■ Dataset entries
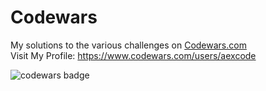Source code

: # Codewars

My solutions to the various challenges on [Codewars.com](https://www.codewars.com) \
Visit My Profile: https://www.codewars.com/users/aexcode


![codewars badge](https://www.codewars.com/users/aexcode/badges/small)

■ Goal of the exercise
A picture-free version of all the records, repeated exactly, is what to return.

■ Answer for this exercise
Source code

: # Codewars

My solutions to the various challenges on [Codewars.com](https://www.codewars.com) \
Visit My Profile: https://www.codewars.com/users/aexcode


![codewars badge](https://www.codewars.com/users/aexcode/badges/small)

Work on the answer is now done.